DATA RECORDS Block Start
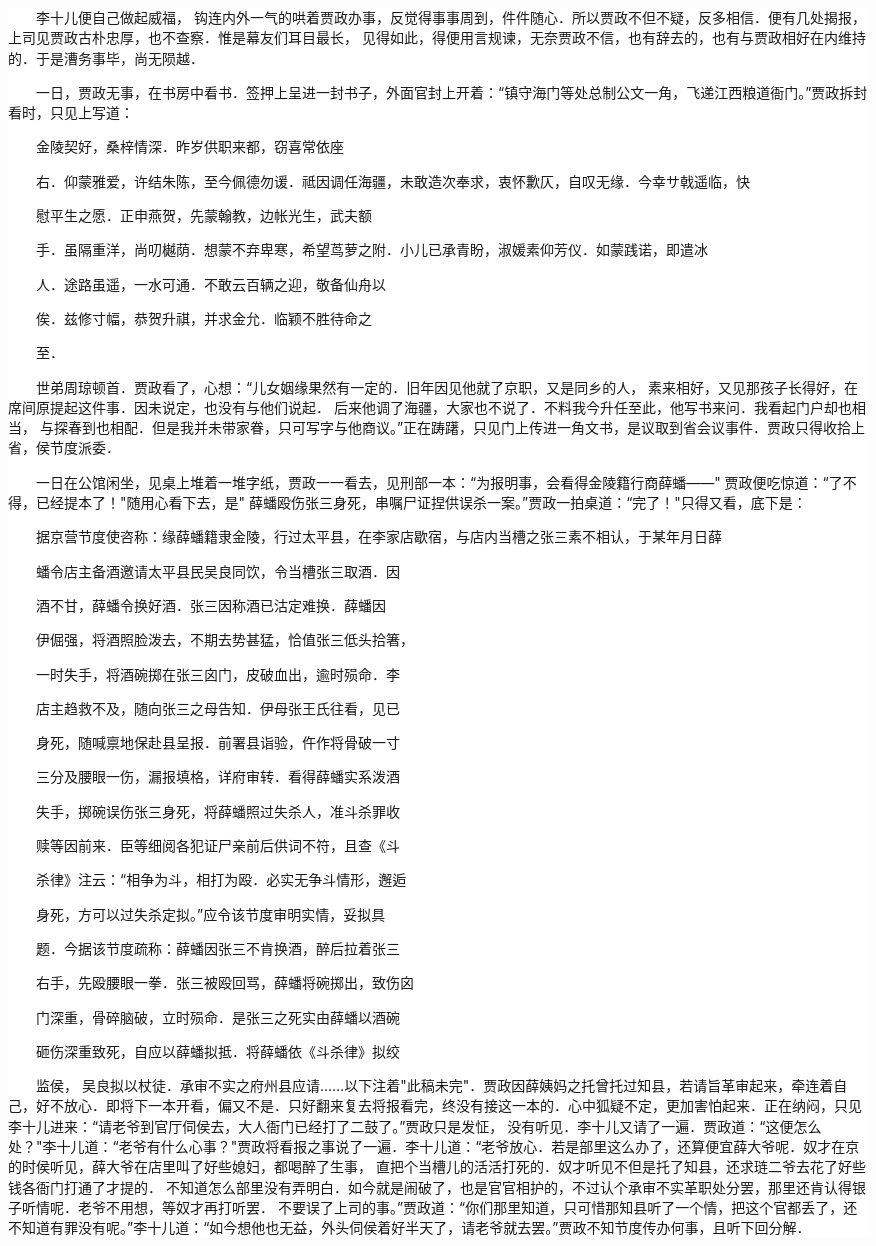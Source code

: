 　　李十儿便自己做起威福，    钩连内外一气的哄着贾政办事，反觉得事事周到，件件随心．所以贾政不但不疑，反多相信．便有几处揭报，上司见贾政古朴忠厚，也不查察．惟是幕友们耳目最长，    见得如此，得便用言规谏，无奈贾政不信，也有辞去的，也有与贾政相好在内维持的．于是漕务事毕，尚无陨越．

　　一日，贾政无事，在书房中看书．签押上呈进一封书子，外面官封上开着：“镇守海门等处总制公文一角，飞递江西粮道衙门。”贾政拆封看时，只见上写道：

　　金陵契好，桑梓情深．昨岁供职来都，窃喜常依座

　　右．仰蒙雅爱，许结朱陈，至今佩德勿谖．祗因调任海疆，未敢造次奉求，衷怀歉仄，自叹无缘．今幸サ戟遥临，快

　　慰平生之愿．正申燕贺，先蒙翰教，边帐光生，武夫额

　　手．虽隔重洋，尚叨樾荫．想蒙不弃卑寒，希望茑萝之附．小儿已承青盼，淑媛素仰芳仪．如蒙践诺，即遣冰

　　人．途路虽遥，一水可通．不敢云百辆之迎，敬备仙舟以

　　俟．兹修寸幅，恭贺升祺，并求金允．临颖不胜待命之

　　至．

　　世弟周琼顿首．贾政看了，心想：“儿女姻缘果然有一定的．旧年因见他就了京职，又是同乡的人，    素来相好，又见那孩子长得好，在席间原提起这件事．因未说定，也没有与他们说起．    后来他调了海疆，大家也不说了．不料我今升任至此，他写书来问．我看起门户却也相当，    与探春到也相配．但是我并未带家眷，只可写字与他商议。”正在踌躇，只见门上传进一角文书，是议取到省会议事件．贾政只得收拾上省，侯节度派委．

　　一日在公馆闲坐，见桌上堆着一堆字纸，贾政一一看去，见刑部一本：“为报明事，会看得金陵籍行商薛蟠――"    贾政便吃惊道：“了不得，已经提本了！"随用心看下去，是"    薛蟠殴伤张三身死，串嘱尸证捏供误杀一案。”贾政一拍桌道：“完了！"只得又看，底下是：

　　据京营节度使咨称：缘薛蟠籍隶金陵，行过太平县，在李家店歇宿，与店内当槽之张三素不相认，于某年月日薛

　　蟠令店主备酒邀请太平县民吴良同饮，令当槽张三取酒．因

　　酒不甘，薛蟠令换好酒．张三因称酒已沽定难换．薛蟠因

　　伊倔强，将酒照脸泼去，不期去势甚猛，恰值张三低头拾箸，

　　一时失手，将酒碗掷在张三囟门，皮破血出，逾时殒命．李

　　店主趋救不及，随向张三之母告知．伊母张王氏往看，见已

　　身死，随喊禀地保赴县呈报．前署县诣验，仵作将骨破一寸

　　三分及腰眼一伤，漏报填格，详府审转．看得薛蟠实系泼酒

　　失手，掷碗误伤张三身死，将薛蟠照过失杀人，准斗杀罪收

　　赎等因前来．臣等细阅各犯证尸亲前后供词不符，且查《斗

　　杀律》注云：“相争为斗，相打为殴．必实无争斗情形，邂逅

　　身死，方可以过失杀定拟。”应令该节度审明实情，妥拟具

　　题．今据该节度疏称：薛蟠因张三不肯换酒，醉后拉着张三

　　右手，先殴腰眼一拳．张三被殴回骂，薛蟠将碗掷出，致伤囟

　　门深重，骨碎脑破，立时殒命．是张三之死实由薛蟠以酒碗

　　砸伤深重致死，自应以薛蟠拟抵．将薛蟠依《斗杀律》拟绞

　　监侯，    吴良拟以杖徒．承审不实之府州县应请……以下注着"此稿未完"．贾政因薛姨妈之托曾托过知县，若请旨革审起来，牵连着自己，好不放心．即将下一本开看，偏又不是．只好翻来复去将报看完，终没有接这一本的．心中狐疑不定，更加害怕起来．正在纳闷，只见李十儿进来：“请老爷到官厅伺侯去，大人衙门已经打了二鼓了。”贾政只是发怔，    没有听见．李十儿又请了一遍．贾政道：“这便怎么处？"李十儿道：“老爷有什么心事？"贾政将看报之事说了一遍．李十儿道：“老爷放心．若是部里这么办了，还算便宜薛大爷呢．奴才在京的时侯听见，薛大爷在店里叫了好些媳妇，都喝醉了生事，    直把个当槽儿的活活打死的．奴才听见不但是托了知县，还求琏二爷去花了好些钱各衙门打通了才提的．    不知道怎么部里没有弄明白．如今就是闹破了，也是官官相护的，不过认个承审不实革职处分罢，那里还肯认得银子听情呢．老爷不用想，等奴才再打听罢．    不要误了上司的事。”贾政道：“你们那里知道，只可惜那知县听了一个情，把这个官都丢了，还不知道有罪没有呢。”李十儿道：“如今想他也无益，外头伺侯着好半天了，请老爷就去罢。”贾政不知节度传办何事，且听下回分解．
DATA RECORDS Block End
Give again, exactly, the lines from the start of the data through the one holding "砸伤深重致死，自应以薛蟠拟抵．将薛蟠依《斗杀律》拟绞"; omit the pictures.

Source code

: 　　李十儿便自己做起威福，    钩连内外一气的哄着贾政办事，反觉得事事周到，件件随心．所以贾政不但不疑，反多相信．便有几处揭报，上司见贾政古朴忠厚，也不查察．惟是幕友们耳目最长，    见得如此，得便用言规谏，无奈贾政不信，也有辞去的，也有与贾政相好在内维持的．于是漕务事毕，尚无陨越．

　　一日，贾政无事，在书房中看书．签押上呈进一封书子，外面官封上开着：“镇守海门等处总制公文一角，飞递江西粮道衙门。”贾政拆封看时，只见上写道：

　　金陵契好，桑梓情深．昨岁供职来都，窃喜常依座

　　右．仰蒙雅爱，许结朱陈，至今佩德勿谖．祗因调任海疆，未敢造次奉求，衷怀歉仄，自叹无缘．今幸サ戟遥临，快

　　慰平生之愿．正申燕贺，先蒙翰教，边帐光生，武夫额

　　手．虽隔重洋，尚叨樾荫．想蒙不弃卑寒，希望茑萝之附．小儿已承青盼，淑媛素仰芳仪．如蒙践诺，即遣冰

　　人．途路虽遥，一水可通．不敢云百辆之迎，敬备仙舟以

　　俟．兹修寸幅，恭贺升祺，并求金允．临颖不胜待命之

　　至．

　　世弟周琼顿首．贾政看了，心想：“儿女姻缘果然有一定的．旧年因见他就了京职，又是同乡的人，    素来相好，又见那孩子长得好，在席间原提起这件事．因未说定，也没有与他们说起．    后来他调了海疆，大家也不说了．不料我今升任至此，他写书来问．我看起门户却也相当，    与探春到也相配．但是我并未带家眷，只可写字与他商议。”正在踌躇，只见门上传进一角文书，是议取到省会议事件．贾政只得收拾上省，侯节度派委．

　　一日在公馆闲坐，见桌上堆着一堆字纸，贾政一一看去，见刑部一本：“为报明事，会看得金陵籍行商薛蟠――"    贾政便吃惊道：“了不得，已经提本了！"随用心看下去，是"    薛蟠殴伤张三身死，串嘱尸证捏供误杀一案。”贾政一拍桌道：“完了！"只得又看，底下是：

　　据京营节度使咨称：缘薛蟠籍隶金陵，行过太平县，在李家店歇宿，与店内当槽之张三素不相认，于某年月日薛

　　蟠令店主备酒邀请太平县民吴良同饮，令当槽张三取酒．因

　　酒不甘，薛蟠令换好酒．张三因称酒已沽定难换．薛蟠因

　　伊倔强，将酒照脸泼去，不期去势甚猛，恰值张三低头拾箸，

　　一时失手，将酒碗掷在张三囟门，皮破血出，逾时殒命．李

　　店主趋救不及，随向张三之母告知．伊母张王氏往看，见已

　　身死，随喊禀地保赴县呈报．前署县诣验，仵作将骨破一寸

　　三分及腰眼一伤，漏报填格，详府审转．看得薛蟠实系泼酒

　　失手，掷碗误伤张三身死，将薛蟠照过失杀人，准斗杀罪收

　　赎等因前来．臣等细阅各犯证尸亲前后供词不符，且查《斗

　　杀律》注云：“相争为斗，相打为殴．必实无争斗情形，邂逅

　　身死，方可以过失杀定拟。”应令该节度审明实情，妥拟具

　　题．今据该节度疏称：薛蟠因张三不肯换酒，醉后拉着张三

　　右手，先殴腰眼一拳．张三被殴回骂，薛蟠将碗掷出，致伤囟

　　门深重，骨碎脑破，立时殒命．是张三之死实由薛蟠以酒碗

　　砸伤深重致死，自应以薛蟠拟抵．将薛蟠依《斗杀律》拟绞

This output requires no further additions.